[Records contained in a dataset]
# # #

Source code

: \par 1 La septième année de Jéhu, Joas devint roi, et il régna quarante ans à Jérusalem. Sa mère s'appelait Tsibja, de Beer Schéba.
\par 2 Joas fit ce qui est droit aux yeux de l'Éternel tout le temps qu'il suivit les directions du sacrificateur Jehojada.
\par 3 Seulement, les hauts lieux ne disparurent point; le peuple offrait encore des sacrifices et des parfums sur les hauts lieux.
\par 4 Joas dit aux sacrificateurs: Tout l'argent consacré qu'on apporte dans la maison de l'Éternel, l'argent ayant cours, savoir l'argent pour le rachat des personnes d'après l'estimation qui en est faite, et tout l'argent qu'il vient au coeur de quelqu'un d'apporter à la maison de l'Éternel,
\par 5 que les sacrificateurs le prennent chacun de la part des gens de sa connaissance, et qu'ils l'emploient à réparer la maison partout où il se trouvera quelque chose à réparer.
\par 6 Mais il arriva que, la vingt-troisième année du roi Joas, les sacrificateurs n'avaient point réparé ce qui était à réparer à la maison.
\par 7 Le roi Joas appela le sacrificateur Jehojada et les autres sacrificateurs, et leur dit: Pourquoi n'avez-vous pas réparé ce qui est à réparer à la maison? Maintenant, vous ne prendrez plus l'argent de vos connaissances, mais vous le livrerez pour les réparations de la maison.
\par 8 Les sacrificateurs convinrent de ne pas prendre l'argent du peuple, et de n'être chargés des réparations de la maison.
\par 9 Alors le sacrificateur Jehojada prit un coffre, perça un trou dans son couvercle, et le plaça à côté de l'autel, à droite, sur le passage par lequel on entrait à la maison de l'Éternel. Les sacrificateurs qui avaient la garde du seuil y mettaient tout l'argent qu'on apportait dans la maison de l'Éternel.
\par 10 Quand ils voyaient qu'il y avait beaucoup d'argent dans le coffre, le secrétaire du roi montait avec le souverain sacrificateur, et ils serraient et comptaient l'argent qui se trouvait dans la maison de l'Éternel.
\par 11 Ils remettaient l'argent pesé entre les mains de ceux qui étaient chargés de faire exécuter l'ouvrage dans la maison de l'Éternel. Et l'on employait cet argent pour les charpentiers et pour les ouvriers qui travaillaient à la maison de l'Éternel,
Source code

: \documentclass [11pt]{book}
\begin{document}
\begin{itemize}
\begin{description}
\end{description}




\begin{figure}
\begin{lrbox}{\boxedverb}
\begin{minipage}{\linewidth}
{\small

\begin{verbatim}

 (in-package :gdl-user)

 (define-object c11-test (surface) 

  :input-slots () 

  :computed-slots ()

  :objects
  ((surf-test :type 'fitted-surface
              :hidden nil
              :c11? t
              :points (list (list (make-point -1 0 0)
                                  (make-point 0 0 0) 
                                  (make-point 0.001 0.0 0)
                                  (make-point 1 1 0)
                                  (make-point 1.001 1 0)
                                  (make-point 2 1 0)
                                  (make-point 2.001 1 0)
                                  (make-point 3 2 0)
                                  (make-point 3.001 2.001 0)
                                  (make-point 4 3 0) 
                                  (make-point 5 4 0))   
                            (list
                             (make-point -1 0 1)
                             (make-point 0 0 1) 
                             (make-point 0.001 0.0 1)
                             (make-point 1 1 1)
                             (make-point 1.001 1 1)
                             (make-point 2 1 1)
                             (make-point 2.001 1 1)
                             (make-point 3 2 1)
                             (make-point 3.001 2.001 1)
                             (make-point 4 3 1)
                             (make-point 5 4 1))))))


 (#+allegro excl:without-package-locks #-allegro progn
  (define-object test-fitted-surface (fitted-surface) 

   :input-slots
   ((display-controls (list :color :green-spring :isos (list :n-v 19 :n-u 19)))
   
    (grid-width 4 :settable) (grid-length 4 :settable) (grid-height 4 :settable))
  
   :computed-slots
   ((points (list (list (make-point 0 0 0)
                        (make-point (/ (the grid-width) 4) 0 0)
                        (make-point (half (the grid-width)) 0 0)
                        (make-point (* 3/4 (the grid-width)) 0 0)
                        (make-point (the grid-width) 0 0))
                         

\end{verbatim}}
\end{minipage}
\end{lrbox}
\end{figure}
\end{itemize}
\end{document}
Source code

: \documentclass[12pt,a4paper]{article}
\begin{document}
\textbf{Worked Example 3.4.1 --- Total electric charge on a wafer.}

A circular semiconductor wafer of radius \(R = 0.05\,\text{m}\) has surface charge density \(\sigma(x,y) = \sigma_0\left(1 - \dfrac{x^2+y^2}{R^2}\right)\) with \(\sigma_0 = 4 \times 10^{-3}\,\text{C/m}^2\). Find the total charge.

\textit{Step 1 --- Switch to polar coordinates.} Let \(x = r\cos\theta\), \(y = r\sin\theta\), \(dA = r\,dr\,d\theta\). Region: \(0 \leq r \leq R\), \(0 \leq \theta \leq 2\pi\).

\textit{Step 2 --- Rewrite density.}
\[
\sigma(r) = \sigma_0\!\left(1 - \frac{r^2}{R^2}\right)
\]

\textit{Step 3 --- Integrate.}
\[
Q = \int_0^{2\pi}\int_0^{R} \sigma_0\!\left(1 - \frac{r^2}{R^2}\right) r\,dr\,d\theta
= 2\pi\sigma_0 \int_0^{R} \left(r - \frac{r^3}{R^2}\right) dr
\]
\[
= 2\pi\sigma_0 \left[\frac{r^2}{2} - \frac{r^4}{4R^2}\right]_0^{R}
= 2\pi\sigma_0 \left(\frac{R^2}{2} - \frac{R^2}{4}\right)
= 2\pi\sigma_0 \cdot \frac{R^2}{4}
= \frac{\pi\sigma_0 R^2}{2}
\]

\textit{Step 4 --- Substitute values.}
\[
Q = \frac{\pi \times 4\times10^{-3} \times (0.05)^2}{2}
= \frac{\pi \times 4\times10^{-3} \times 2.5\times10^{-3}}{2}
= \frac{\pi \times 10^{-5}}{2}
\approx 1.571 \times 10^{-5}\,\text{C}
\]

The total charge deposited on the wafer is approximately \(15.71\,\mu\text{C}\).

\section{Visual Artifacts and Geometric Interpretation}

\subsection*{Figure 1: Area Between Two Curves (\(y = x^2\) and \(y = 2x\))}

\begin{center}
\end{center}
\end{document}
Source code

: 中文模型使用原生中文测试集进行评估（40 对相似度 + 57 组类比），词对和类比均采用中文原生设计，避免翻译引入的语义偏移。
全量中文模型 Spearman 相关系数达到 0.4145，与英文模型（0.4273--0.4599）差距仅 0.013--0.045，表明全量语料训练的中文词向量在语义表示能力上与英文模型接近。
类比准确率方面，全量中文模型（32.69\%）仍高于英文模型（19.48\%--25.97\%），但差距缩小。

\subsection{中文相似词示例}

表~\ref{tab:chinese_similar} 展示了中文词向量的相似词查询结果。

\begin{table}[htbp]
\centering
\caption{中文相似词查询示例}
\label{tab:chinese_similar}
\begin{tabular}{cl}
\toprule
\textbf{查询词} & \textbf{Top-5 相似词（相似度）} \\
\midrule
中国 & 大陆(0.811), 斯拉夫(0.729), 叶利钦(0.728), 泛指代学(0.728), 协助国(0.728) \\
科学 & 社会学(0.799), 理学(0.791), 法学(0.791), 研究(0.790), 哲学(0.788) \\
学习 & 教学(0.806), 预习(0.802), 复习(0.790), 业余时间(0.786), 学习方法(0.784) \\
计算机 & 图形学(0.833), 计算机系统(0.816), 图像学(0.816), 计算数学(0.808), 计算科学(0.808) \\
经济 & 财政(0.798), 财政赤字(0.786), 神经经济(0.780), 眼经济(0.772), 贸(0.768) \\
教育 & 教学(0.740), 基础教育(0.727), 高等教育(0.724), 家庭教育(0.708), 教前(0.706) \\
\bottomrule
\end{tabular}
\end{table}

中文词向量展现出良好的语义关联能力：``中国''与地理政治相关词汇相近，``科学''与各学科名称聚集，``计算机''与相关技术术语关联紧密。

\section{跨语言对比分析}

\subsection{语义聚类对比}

# # #

_WHAT THIS TASK INVOLVES_
Could you return all lines from the data above that contain the string "grid"?

_ANSWER BELOW_
    (grid-width 4 :settable) (grid-length 4 :settable) (grid-height 4 :settable))
                        (make-point (/ (the grid-width) 4) 0 0)
                        (make-point (half (the grid-width)) 0 0)
                        (make-point (* 3/4 (the grid-width)) 0 0)
                        (make-point (the grid-width) 0 0))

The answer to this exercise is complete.